The term full coverage auto insurance gets tossed around frequently when speaking about car insurance. However, do you know what full coverage auto insurance means? It may not be as cut and dry as you think. Full coverage isn't a specific coverage offered by insurance carriers. Your agent does not hit a full coverage check box on your policy and you are ready to go. It is a term which has evolved and is well known in the insurance industry but insurance carriers do not use a laid out set of rules which they all follow. Full coverage can be interpreted in different ways.
The Core of Full Coverage
- State Minimum Requirements
Every state in the U.S. has the ability to set its own state minimum requirements for auto insurance. The state minimum requirements typically includes bodily injury liability and property damage.
Physical damage for all the things that can happen to your vehicle other than a collision are covered by comprehensive coverage. Full coverage cannot be possible without comprehensive coverage.
Collision is the coverage that gives you the broadest coverage and is always included in full coverage auto insurance. Collision coverage ensures your vehicle will be covered regardless of what causes the damage. Collision covers damage for all accidents and since collision cannot be purchased without comprehensive coverage anything other than an accident will still be covered.
Extras not necessarily included in full coverage:
Extra car insurance coverage is where the line starts to get blurred when it comes to full coverage. If you state the words full coverage, maybe you assume it means every insurance coverage available. Maybe you think roadside assistance is automatically included with the term full coverage. One lesson you do not want to learn the hard way is to never assume anything when it comes to car insurance.
- Uninsured Motorist / Underinsured Motorist
These coverages can easily be overlooked if you are not familiar with the coverage. It is important to understand the coverage and determine if it is something you want. Insurance agents can easily drop this coverage off of your quote to low ball your rate and beat other quotes. If you opt out of this coverage, make sure you do it knowingly and are not surprised down the line.
- Gap Insurance
Buy a new vehicle, request full coverage, and expect gap insurance, not necessarily. Gap is a coverage you need to request up front. A good agent will offer it to you but you can't always rely on it. Do not assume gap insurance is automatically included with full coverage auto insurance.
Towing is probably the most commonly packaged coverage included with full coverage auto insurance. It can be really disappointing when you are stranded and call your agent only to find out you do not have coverage. Definitely specify if you want roadside assistance.
- Car Rental
Some insurance carriers do offer a limited amount of car rental reimbursement when you purchase full coverage auto insurance. Sometimes the coverage is not listed so you have to ask what your policy offers.
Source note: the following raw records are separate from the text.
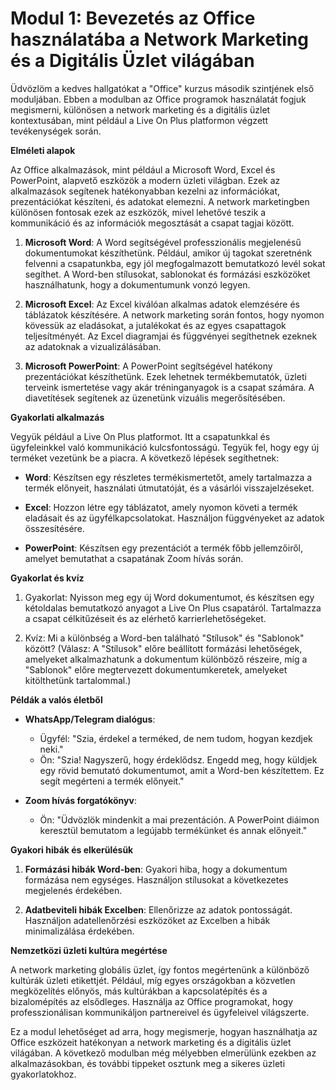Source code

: # **Modul 1: Bevezetés az Office használatába a Network Marketing és a Digitális Üzlet világában**

Üdvözlöm a kedves hallgatókat a "Office" kurzus második szintjének első moduljában. Ebben a modulban az Office programok használatát fogjuk megismerni, különösen a network marketing és a digitális üzlet kontextusában, mint például a Live On Plus platformon végzett tevékenységek során.

**Elméleti alapok**

Az Office alkalmazások, mint például a Microsoft Word, Excel és PowerPoint, alapvető eszközök a modern üzleti világban. Ezek az alkalmazások segítenek hatékonyabban kezelni az információkat, prezentációkat készíteni, és adatokat elemezni. A network marketingben különösen fontosak ezek az eszközök, mivel lehetővé teszik a kommunikáció és az információk megosztását a csapat tagjai között.

1. **Microsoft Word**: A Word segítségével professzionális megjelenésű dokumentumokat készíthetünk. Például, amikor új tagokat szeretnénk felvenni a csapatunkba, egy jól megfogalmazott bemutatkozó levél sokat segíthet. A Word-ben stílusokat, sablonokat és formázási eszközöket használhatunk, hogy a dokumentumunk vonzó legyen.

2. **Microsoft Excel**: Az Excel kiválóan alkalmas adatok elemzésére és táblázatok készítésére. A network marketing során fontos, hogy nyomon kövessük az eladásokat, a jutalékokat és az egyes csapattagok teljesítményét. Az Excel diagramjai és függvényei segíthetnek ezeknek az adatoknak a vizualizálásában.

3. **Microsoft PowerPoint**: A PowerPoint segítségével hatékony prezentációkat készíthetünk. Ezek lehetnek termékbemutatók, üzleti terveink ismertetése vagy akár tréninganyagok is a csapat számára. A diavetítések segítenek az üzenetünk vizuális megerősítésében.

**Gyakorlati alkalmazás**

Vegyük például a Live On Plus platformot. Itt a csapatunkkal és ügyfeleinkkel való kommunikáció kulcsfontosságú. Tegyük fel, hogy egy új terméket vezetünk be a piacra. A következő lépések segíthetnek:

- **Word**: Készítsen egy részletes termékismertetőt, amely tartalmazza a termék előnyeit, használati útmutatóját, és a vásárlói visszajelzéseket.
  
- **Excel**: Hozzon létre egy táblázatot, amely nyomon követi a termék eladásait és az ügyfélkapcsolatokat. Használjon függvényeket az adatok összesítésére.
  
- **PowerPoint**: Készítsen egy prezentációt a termék főbb jellemzőiről, amelyet bemutathat a csapatának Zoom hívás során.

**Gyakorlat és kvíz**

1. Gyakorlat: Nyisson meg egy új Word dokumentumot, és készítsen egy kétoldalas bemutatkozó anyagot a Live On Plus csapatáról. Tartalmazza a csapat célkitűzéseit és az elérhető karrierlehetőségeket.

2. Kvíz: Mi a különbség a Word-ben található "Stílusok" és "Sablonok" között? (Válasz: A "Stílusok" előre beállított formázási lehetőségek, amelyeket alkalmazhatunk a dokumentum különböző részeire, míg a "Sablonok" előre megtervezett dokumentumkeretek, amelyeket kitölthetünk tartalommal.)

**Példák a valós életből**

- **WhatsApp/Telegram dialógus**:
  - Ügyfél: "Szia, érdekel a terméked, de nem tudom, hogyan kezdjek neki."
  - Ön: "Szia! Nagyszerű, hogy érdeklődsz. Engedd meg, hogy küldjek egy rövid bemutató dokumentumot, amit a Word-ben készítettem. Ez segít megérteni a termék előnyeit."

- **Zoom hívás forgatókönyv**:
  - Ön: "Üdvözlök mindenkit a mai prezentáción. A PowerPoint diáimon keresztül bemutatom a legújabb termékünket és annak előnyeit."

**Gyakori hibák és elkerülésük**

1. **Formázási hibák Word-ben**: Gyakori hiba, hogy a dokumentum formázása nem egységes. Használjon stílusokat a következetes megjelenés érdekében.

2. **Adatbeviteli hibák Excelben**: Ellenőrizze az adatok pontosságát. Használjon adatellenőrzési eszközöket az Excelben a hibák minimalizálása érdekében.

**Nemzetközi üzleti kultúra megértése**

A network marketing globális üzlet, így fontos megértenünk a különböző kultúrák üzleti etikettjét. Például, míg egyes országokban a közvetlen megközelítés előnyös, más kultúrákban a kapcsolatépítés és a bizalomépítés az elsődleges. Használja az Office programokat, hogy professzionálisan kommunikáljon partnereivel és ügyfeleivel világszerte.

Ez a modul lehetőséget ad arra, hogy megismerje, hogyan használhatja az Office eszközeit hatékonyan a network marketing és a digitális üzlet világában. A következő modulban még mélyebben elmerülünk ezekben az alkalmazásokban, és további tippeket osztunk meg a sikeres üzleti gyakorlatokhoz.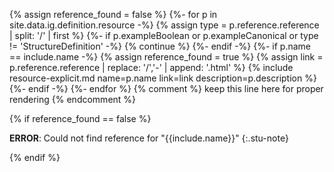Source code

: {% assign reference_found = false %}
{%- for p in site.data.ig.definition.resource -%}
  {% assign type = p.reference.reference | split: '/' | first %}
  {%- if p.exampleBoolean or p.exampleCanonical or type != 'StructureDefinition' -%}
    {% continue %}
  {%- endif -%}
  {%- if p.name == include.name -%}
    {% assign reference_found = true %}
    {% assign link = p.reference.reference | replace: '/','-' | append: '.html' %}
    {% include resource-explicit.md name=p.name link=link description=p.description %}
  {%- endif -%}
{%- endfor %}
{% comment %} keep this line here for proper rendering {% endcomment %}

{% if reference_found == false %}

**ERROR**: Could not find reference for "{{include.name}}"
{:.stu-note}

{% endif %}
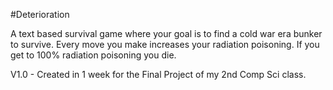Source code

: #Deterioration

A text based survival game where your goal is to find a cold war era bunker to survive.  Every move you make increases your radiation poisoning.  If you get to 100% radiation poisoning you die.

V1.0 - Created in 1 week for the Final Project of my 2nd Comp Sci class.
If car rental is an important coverage to you, make sure to request it at the time you set up your policy.
- OEM Endorsement
If you have never had an auto insurance claim, you may not be aware insurance companies do not use parts straight from the car manufacturer. Aftermarket parts and used parts are used to repair vehicles. Upon request some insurance carriers offer an additional coverage to get OEM parts, do not plan on it being included with full coverage.
- Full Glass Coverage
Glass damage is automatically covered when you choose full coverage insurance because it fall under comprehensive coverage. However, if you opt for a high deductible on comprehensive it could wipe out your glass coverage. Full glass coverage you pay a higher premium to get no deductible or at least a lower deductible for glass claims only. Check into full glass coverage if you go with a deductible on comprehensive coverage.
- Vanishing Deductible
If the insurance carrier you select offers vanishing deductibles, be aware the coverage does not automatically come with a full coverage policy. It is typically offered for an additional cost which would need to be added to your policy before a loss occurs.
Be careful when it comes to using the phrase full coverage auto insurance. Since in can be taken to mean different things, you really need to be specific when selecting coverage. If car insurance terminology is Greek to you, start by learning the basics and ask questions until you feel comfortable with the subject.